» TASK DIRECTIONS:
Copy every entry exactly as it reads and exclude whatever pictures appear.

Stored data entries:
########################################
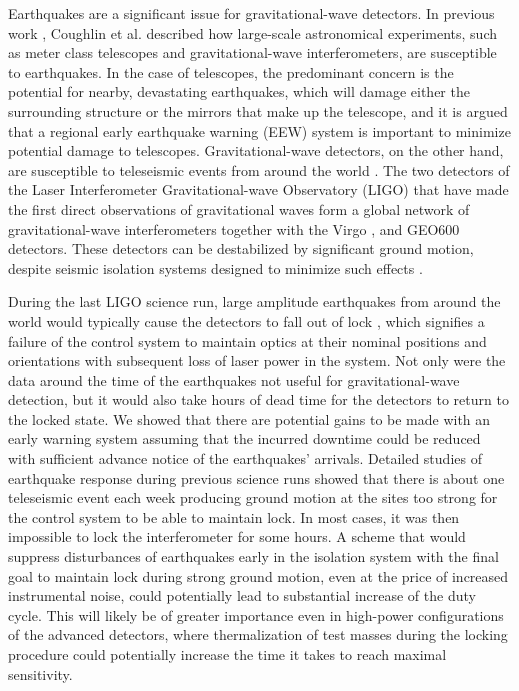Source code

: \documentclass[twocolumn, aps, superscriptaddress]{revtex4}
\begin{document}
Earthquakes are a significant issue for gravitational-wave detectors. In previous work \cite{CoSt2015}, Coughlin et al. described how large-scale astronomical experiments, such as meter class telescopes and gravitational-wave interferometers, are susceptible to earthquakes. In the case of telescopes, the predominant concern is the potential for nearby, devastating earthquakes, which will damage either the surrounding structure or the mirrors that make up the telescope, and it is argued that a regional early earthquake warning (EEW) \cite{Al2012,KuAl2013a,KuAl2013b,KuHe2014,CoLa2009a,CoLa2009b,BoAl2014,HoKa2008,HoEA2011c,StAl2016} system is important to minimize potential damage to telescopes. 
Gravitational-wave detectors, on the other hand, are susceptible to teleseismic events from around the world \cite{MaFa2012}. 
The two detectors of the Laser Interferometer Gravitational-wave Observatory (LIGO) \cite{aligo} that have made the first direct observations of gravitational waves \cite{AbEA2016a,AbEA2016e} form a global network of gravitational-wave interferometers together with the Virgo \cite{avirgo}, and GEO600 \cite{Gr2010} detectors. These detectors can be destabilized by significant ground motion, despite seismic isolation systems designed to minimize such effects \cite{AbAd2002,StAb2009,MaLa2015}.

During the last LIGO science run, large amplitude earthquakes from around the world would typically cause the detectors to fall out of lock \cite{CoSt2015}, which signifies a failure of the control system to maintain optics at their nominal positions and orientations with subsequent loss of laser power in the system. Not only were the data around the time of the earthquakes not useful for gravitational-wave detection, but it would also take hours of dead time for the detectors to return to the locked state. 
We showed that there are potential gains to be made with an early warning system assuming that the incurred downtime could be reduced with sufficient advance notice of the earthquakes' arrivals.
Detailed studies of earthquake response during previous science runs showed that there is about one teleseismic event each week producing ground motion at the sites too strong for the control system to be able to maintain lock. In most cases, it was then impossible to lock the interferometer for some hours. A scheme that would suppress disturbances of earthquakes early in the isolation system with the final goal to maintain lock during strong ground motion, even at the price of increased instrumental noise, could potentially lead to substantial increase of the duty cycle. This will likely be of greater importance even in high-power configurations of the advanced detectors, where thermalization of test masses during the locking procedure could potentially increase the time it takes to reach maximal sensitivity.
\end{document}
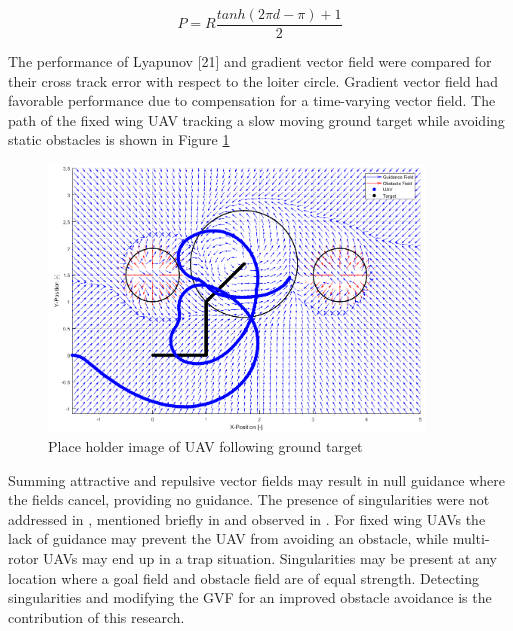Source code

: \documentclass[numbered,pdftex]{ohio-etd}
\begin{document}
 
 
 \begin{equation}
 P = R\frac{tanh(2\pi d-\pi)+1}{2}
 \label{repulsiveDecay}
 \end{equation}
 

 
 The performance of Lyapunov [21] and gradient vector field \cite{goncalves_artificial_2009,goncalves_circulation_2010,goncalves_vector_2010} were compared for their cross track error with respect to the loiter circle. Gradient vector field had favorable performance due to compensation for a time-varying vector field. The path of the fixed wing UAV tracking a slow moving ground target while avoiding static obstacles is shown in Figure \ref{fig:gvfMovingTarget}


\begin{figure}[h]
	\centering
	\includegraphics[width=10cm]{PaperFigures/gvfMovingTarget}
	\caption{Place holder image of UAV following ground target \cite{wwc}}
	\label{fig:gvfMovingTarget}
\end{figure}

Summing attractive and repulsive vector fields may result in null guidance where the fields cancel, providing no guidance. The presence of singularities were not addressed in \cite{wwc}, mentioned briefly in \cite{nelson_cooperative_2005} and observed in \cite{panagou_motion_2014}. For fixed wing UAVs the lack of guidance may prevent the UAV from avoiding an obstacle, while multi-rotor UAVs may end up in a trap situation. Singularities may be present at any location where a goal field and obstacle field are of equal strength. Detecting singularities and modifying the GVF for an improved obstacle avoidance is the contribution of this research.
\end{document}
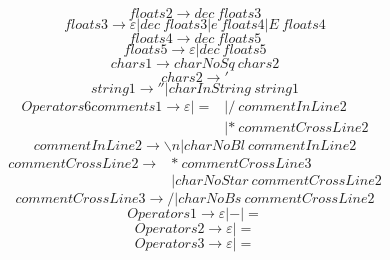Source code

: \documentclass{article}
\begin{document}
\begin{equation}
	floats2 \rightarrow dec \ floats3
\end{equation}
\begin{equation}
	floats3 \rightarrow \varepsilon | dec \ floats3 | e \ floats4 | E \ floats4
\end{equation}
\begin{equation}
	floats4 \rightarrow dec \ floats5
\end{equation}
\begin{equation}
	floats5 \rightarrow \varepsilon | dec \ floats5
\end{equation}
\begin{equation}
	chars1 \rightarrow charNoSq \ chars2
\end{equation}
\begin{equation}
	chars2 \rightarrow '
\end{equation}
\begin{equation}
	string1 \rightarrow '' | charInString \ string1
\end{equation}
\begin{equation}
	\begin{aligned}
		Operators6comments1 \rightarrow \varepsilon | = & | / \ commentInLine2   \\
		                                                & |* \ commentCrossLine2
	\end{aligned}
\end{equation}
\begin{equation}
	commentInLine2 \rightarrow \backslash n | charNoBl \ commentInLine2
\end{equation}
\begin{equation}
	\begin{aligned}
		commentCrossLine2 \rightarrow & * \ commentCrossLine3            \\
		                              & | charNoStar \ commentCrossLine2
	\end{aligned}
\end{equation}
\begin{equation}
	commentCrossLine3 \rightarrow / | charNoBs \ commentCrossLine2
\end{equation}
\begin{equation}
	Operators1 \rightarrow \varepsilon | - | =
\end{equation}
\begin{equation}
	Operators2 \rightarrow \varepsilon | =
\end{equation}
\begin{equation}
	Operators3 \rightarrow \varepsilon | =
\end{equation}
\end{document}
########################################
» ANSWER FOR THE TASK:
Source code

: \documentclass[twocolumn, aps, superscriptaddress]{revtex4}
\begin{document}
Earthquakes are a significant issue for gravitational-wave detectors. In previous work \cite{CoSt2015}, Coughlin et al. described how large-scale astronomical experiments, such as meter class telescopes and gravitational-wave interferometers, are susceptible to earthquakes. In the case of telescopes, the predominant concern is the potential for nearby, devastating earthquakes, which will damage either the surrounding structure or the mirrors that make up the telescope, and it is argued that a regional early earthquake warning (EEW) \cite{Al2012,KuAl2013a,KuAl2013b,KuHe2014,CoLa2009a,CoLa2009b,BoAl2014,HoKa2008,HoEA2011c,StAl2016} system is important to minimize potential damage to telescopes. 
Gravitational-wave detectors, on the other hand, are susceptible to teleseismic events from around the world \cite{MaFa2012}. 
The two detectors of the Laser Interferometer Gravitational-wave Observatory (LIGO) \cite{aligo} that have made the first direct observations of gravitational waves \cite{AbEA2016a,AbEA2016e} form a global network of gravitational-wave interferometers together with the Virgo \cite{avirgo}, and GEO600 \cite{Gr2010} detectors. These detectors can be destabilized by significant ground motion, despite seismic isolation systems designed to minimize such effects \cite{AbAd2002,StAb2009,MaLa2015}.

During the last LIGO science run, large amplitude earthquakes from around the world would typically cause the detectors to fall out of lock \cite{CoSt2015}, which signifies a failure of the control system to maintain optics at their nominal positions and orientations with subsequent loss of laser power in the system. Not only were the data around the time of the earthquakes not useful for gravitational-wave detection, but it would also take hours of dead time for the detectors to return to the locked state. 
We showed that there are potential gains to be made with an early warning system assuming that the incurred downtime could be reduced with sufficient advance notice of the earthquakes' arrivals.
Detailed studies of earthquake response during previous science runs showed that there is about one teleseismic event each week producing ground motion at the sites too strong for the control system to be able to maintain lock. In most cases, it was then impossible to lock the interferometer for some hours. A scheme that would suppress disturbances of earthquakes early in the isolation system with the final goal to maintain lock during strong ground motion, even at the price of increased instrumental noise, could potentially lead to substantial increase of the duty cycle. This will likely be of greater importance even in high-power configurations of the advanced detectors, where thermalization of test masses during the locking procedure could potentially increase the time it takes to reach maximal sensitivity.
\end{document}
Source code

: \documentclass[numbered,pdftex]{ohio-etd}
\begin{document}
 
 
 \begin{equation}
 P = R\frac{tanh(2\pi d-\pi)+1}{2}
 \label{repulsiveDecay}
 \end{equation}
 

 
 The performance of Lyapunov [21] and gradient vector field \cite{goncalves_artificial_2009,goncalves_circulation_2010,goncalves_vector_2010} were compared for their cross track error with respect to the loiter circle. Gradient vector field had favorable performance due to compensation for a time-varying vector field. The path of the fixed wing UAV tracking a slow moving ground target while avoiding static obstacles is shown in Figure \ref{fig:gvfMovingTarget}


\begin{figure}[h]
	\centering
	\includegraphics[width=10cm]{PaperFigures/gvfMovingTarget}
	\caption{Place holder image of UAV following ground target \cite{wwc}}
	\label{fig:gvfMovingTarget}
\end{figure}

Summing attractive and repulsive vector fields may result in null guidance where the fields cancel, providing no guidance. The presence of singularities were not addressed in \cite{wwc}, mentioned briefly in \cite{nelson_cooperative_2005} and observed in \cite{panagou_motion_2014}. For fixed wing UAVs the lack of guidance may prevent the UAV from avoiding an obstacle, while multi-rotor UAVs may end up in a trap situation. Singularities may be present at any location where a goal field and obstacle field are of equal strength. Detecting singularities and modifying the GVF for an improved obstacle avoidance is the contribution of this research.
\end{document}
Source code

: \documentclass{article}
\begin{document}
\begin{equation}
	floats2 \rightarrow dec \ floats3
\end{equation}
\begin{equation}
	floats3 \rightarrow \varepsilon | dec \ floats3 | e \ floats4 | E \ floats4
\end{equation}
\begin{equation}
	floats4 \rightarrow dec \ floats5
\end{equation}
\begin{equation}
	floats5 \rightarrow \varepsilon | dec \ floats5
\end{equation}
\begin{equation}
	chars1 \rightarrow charNoSq \ chars2
\end{equation}
\begin{equation}
	chars2 \rightarrow '
\end{equation}
\begin{equation}
	string1 \rightarrow '' | charInString \ string1
\end{equation}
\begin{equation}
	\begin{aligned}
		Operators6comments1 \rightarrow \varepsilon | = & | / \ commentInLine2   \\
		                                                & |* \ commentCrossLine2
	\end{aligned}
\end{equation}
\begin{equation}
	commentInLine2 \rightarrow \backslash n | charNoBl \ commentInLine2
\end{equation}
\begin{equation}
	\begin{aligned}
		commentCrossLine2 \rightarrow & * \ commentCrossLine3            \\
		                              & | charNoStar \ commentCrossLine2
	\end{aligned}
\end{equation}
\begin{equation}
	commentCrossLine3 \rightarrow / | charNoBs \ commentCrossLine2
\end{equation}
\begin{equation}
	Operators1 \rightarrow \varepsilon | - | =
\end{equation}
\begin{equation}
	Operators2 \rightarrow \varepsilon | =
\end{equation}
\begin{equation}
	Operators3 \rightarrow \varepsilon | =
\end{equation}
\end{document}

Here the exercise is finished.